[Collection entries]
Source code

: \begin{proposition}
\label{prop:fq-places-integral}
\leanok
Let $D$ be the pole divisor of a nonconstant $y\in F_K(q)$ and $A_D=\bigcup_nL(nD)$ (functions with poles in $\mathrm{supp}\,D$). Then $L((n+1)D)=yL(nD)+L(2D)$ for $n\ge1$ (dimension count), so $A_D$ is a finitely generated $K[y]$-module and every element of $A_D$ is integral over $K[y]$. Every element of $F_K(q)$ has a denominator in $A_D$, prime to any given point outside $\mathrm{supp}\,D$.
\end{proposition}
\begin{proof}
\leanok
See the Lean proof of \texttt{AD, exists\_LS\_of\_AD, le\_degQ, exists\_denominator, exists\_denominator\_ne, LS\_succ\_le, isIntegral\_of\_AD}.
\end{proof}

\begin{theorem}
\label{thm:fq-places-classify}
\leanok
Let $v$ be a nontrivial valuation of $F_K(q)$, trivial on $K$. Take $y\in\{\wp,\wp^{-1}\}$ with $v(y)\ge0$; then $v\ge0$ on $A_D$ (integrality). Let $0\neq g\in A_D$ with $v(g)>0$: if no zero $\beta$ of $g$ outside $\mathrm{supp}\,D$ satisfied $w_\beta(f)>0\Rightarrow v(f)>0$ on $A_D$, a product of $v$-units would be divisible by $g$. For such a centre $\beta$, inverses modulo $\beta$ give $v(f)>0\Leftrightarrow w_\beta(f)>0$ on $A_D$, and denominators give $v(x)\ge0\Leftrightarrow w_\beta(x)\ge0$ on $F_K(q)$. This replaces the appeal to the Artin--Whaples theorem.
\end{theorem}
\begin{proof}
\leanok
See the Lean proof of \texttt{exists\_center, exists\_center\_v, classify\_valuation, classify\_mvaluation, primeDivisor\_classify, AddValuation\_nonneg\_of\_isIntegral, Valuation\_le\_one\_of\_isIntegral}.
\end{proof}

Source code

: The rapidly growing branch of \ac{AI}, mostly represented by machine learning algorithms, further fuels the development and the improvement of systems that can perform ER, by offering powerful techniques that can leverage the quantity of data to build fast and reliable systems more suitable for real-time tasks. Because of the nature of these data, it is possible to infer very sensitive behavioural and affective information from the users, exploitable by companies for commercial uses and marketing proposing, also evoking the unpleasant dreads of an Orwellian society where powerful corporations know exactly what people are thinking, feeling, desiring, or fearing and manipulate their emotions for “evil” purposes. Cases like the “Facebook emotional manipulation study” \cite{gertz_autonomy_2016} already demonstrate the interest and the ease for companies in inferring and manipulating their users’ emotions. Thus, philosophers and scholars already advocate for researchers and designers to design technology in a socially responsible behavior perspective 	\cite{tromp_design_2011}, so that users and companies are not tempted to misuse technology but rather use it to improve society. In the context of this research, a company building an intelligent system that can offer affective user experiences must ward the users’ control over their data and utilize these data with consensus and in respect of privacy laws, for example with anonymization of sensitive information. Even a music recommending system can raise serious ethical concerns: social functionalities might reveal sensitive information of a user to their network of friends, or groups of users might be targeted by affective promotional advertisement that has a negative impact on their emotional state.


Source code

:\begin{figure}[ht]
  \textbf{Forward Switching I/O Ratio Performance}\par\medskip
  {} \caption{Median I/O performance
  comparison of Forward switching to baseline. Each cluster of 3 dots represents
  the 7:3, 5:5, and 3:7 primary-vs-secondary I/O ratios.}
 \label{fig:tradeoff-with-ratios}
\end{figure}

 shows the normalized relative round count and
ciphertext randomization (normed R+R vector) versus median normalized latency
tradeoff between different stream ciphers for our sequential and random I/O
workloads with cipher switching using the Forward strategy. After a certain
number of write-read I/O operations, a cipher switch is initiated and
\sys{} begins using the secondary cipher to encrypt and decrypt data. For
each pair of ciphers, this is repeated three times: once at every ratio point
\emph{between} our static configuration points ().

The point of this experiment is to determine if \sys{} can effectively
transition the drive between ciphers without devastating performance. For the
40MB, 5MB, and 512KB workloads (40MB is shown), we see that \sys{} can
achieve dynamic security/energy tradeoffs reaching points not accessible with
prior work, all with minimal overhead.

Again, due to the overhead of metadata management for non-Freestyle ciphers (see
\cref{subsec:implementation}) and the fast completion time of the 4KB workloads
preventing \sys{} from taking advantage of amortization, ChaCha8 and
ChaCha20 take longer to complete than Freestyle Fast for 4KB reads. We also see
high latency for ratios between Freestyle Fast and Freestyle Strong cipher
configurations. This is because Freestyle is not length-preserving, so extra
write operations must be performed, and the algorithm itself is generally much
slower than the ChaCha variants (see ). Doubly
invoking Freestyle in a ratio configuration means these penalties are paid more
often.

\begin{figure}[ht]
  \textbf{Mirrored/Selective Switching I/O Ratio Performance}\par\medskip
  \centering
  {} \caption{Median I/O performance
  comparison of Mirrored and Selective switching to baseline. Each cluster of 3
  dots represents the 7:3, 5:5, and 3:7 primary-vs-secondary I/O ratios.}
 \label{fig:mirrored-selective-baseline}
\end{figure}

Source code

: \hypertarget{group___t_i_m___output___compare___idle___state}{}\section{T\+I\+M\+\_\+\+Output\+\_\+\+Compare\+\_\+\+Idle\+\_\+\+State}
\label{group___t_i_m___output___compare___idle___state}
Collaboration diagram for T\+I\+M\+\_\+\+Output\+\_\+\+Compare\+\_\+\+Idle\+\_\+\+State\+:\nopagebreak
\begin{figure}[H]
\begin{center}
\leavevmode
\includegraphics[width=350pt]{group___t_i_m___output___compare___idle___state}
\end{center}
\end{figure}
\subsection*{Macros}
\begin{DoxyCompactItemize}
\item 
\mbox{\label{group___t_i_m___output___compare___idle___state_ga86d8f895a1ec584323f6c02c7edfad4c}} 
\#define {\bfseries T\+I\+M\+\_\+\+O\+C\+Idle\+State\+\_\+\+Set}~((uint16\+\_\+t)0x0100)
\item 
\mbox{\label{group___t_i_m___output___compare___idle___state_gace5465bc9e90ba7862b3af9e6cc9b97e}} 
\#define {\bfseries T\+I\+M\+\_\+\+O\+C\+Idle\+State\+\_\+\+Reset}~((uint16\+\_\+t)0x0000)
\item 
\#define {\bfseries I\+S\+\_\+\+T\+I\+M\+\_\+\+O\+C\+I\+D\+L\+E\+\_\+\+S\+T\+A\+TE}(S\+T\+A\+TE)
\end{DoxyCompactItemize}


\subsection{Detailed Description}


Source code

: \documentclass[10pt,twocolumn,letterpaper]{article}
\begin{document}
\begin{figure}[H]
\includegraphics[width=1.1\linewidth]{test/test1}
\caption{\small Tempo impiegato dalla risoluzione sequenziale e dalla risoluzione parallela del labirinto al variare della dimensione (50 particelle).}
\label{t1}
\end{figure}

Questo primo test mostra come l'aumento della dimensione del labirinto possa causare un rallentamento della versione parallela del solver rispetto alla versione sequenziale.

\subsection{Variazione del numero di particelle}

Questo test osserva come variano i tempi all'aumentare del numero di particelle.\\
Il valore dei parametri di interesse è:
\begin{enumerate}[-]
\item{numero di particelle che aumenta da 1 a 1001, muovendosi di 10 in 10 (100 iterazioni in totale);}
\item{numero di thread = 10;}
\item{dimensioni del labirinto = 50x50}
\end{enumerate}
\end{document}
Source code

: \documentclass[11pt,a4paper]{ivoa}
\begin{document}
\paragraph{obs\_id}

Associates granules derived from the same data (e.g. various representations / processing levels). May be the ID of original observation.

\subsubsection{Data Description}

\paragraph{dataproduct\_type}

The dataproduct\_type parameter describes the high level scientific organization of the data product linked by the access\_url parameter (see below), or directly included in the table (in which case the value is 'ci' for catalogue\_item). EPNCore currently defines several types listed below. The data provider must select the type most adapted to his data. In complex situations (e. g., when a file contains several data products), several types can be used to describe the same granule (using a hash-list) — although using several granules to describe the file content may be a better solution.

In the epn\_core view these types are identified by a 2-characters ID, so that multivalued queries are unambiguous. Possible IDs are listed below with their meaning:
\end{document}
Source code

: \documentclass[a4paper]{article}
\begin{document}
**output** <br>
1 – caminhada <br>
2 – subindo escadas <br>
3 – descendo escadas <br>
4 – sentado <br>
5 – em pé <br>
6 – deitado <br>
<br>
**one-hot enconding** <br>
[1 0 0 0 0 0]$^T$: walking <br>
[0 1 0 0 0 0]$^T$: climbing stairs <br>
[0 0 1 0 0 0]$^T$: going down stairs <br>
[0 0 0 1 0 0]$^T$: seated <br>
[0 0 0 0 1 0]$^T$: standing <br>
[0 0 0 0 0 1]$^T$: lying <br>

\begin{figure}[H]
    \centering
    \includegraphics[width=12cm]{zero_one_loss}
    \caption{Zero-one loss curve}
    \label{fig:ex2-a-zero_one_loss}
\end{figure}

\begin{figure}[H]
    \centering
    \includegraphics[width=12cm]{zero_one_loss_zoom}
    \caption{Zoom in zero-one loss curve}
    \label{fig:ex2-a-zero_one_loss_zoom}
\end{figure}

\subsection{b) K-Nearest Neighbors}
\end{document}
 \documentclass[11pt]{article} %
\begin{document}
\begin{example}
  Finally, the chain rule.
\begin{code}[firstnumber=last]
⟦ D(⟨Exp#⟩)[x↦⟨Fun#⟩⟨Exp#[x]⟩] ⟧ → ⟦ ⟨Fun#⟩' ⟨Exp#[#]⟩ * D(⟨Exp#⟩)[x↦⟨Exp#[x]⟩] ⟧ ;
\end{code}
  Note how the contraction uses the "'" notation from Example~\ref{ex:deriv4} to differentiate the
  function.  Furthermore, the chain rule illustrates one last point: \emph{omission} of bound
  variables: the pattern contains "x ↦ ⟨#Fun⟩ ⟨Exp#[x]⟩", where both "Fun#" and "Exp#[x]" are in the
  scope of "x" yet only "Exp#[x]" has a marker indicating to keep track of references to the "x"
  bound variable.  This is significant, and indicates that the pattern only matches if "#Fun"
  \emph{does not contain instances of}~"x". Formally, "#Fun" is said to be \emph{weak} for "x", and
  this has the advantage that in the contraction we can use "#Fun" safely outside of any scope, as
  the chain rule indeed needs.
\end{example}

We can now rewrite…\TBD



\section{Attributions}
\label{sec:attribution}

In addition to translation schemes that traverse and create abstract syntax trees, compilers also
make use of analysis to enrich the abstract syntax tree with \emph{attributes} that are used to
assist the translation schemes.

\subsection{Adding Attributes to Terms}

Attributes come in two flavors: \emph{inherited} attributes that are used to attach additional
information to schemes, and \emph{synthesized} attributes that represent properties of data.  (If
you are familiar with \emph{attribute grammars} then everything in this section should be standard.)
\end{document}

● **Aim of the exercise**: Go through the data and show every line where "scope" occurs.

● **Output for this task**:
  scope of "x" yet only "Exp#[x]" has a marker indicating to keep track of references to the "x"
  this has the advantage that in the contraction we can use "#Fun" safely outside of any scope, as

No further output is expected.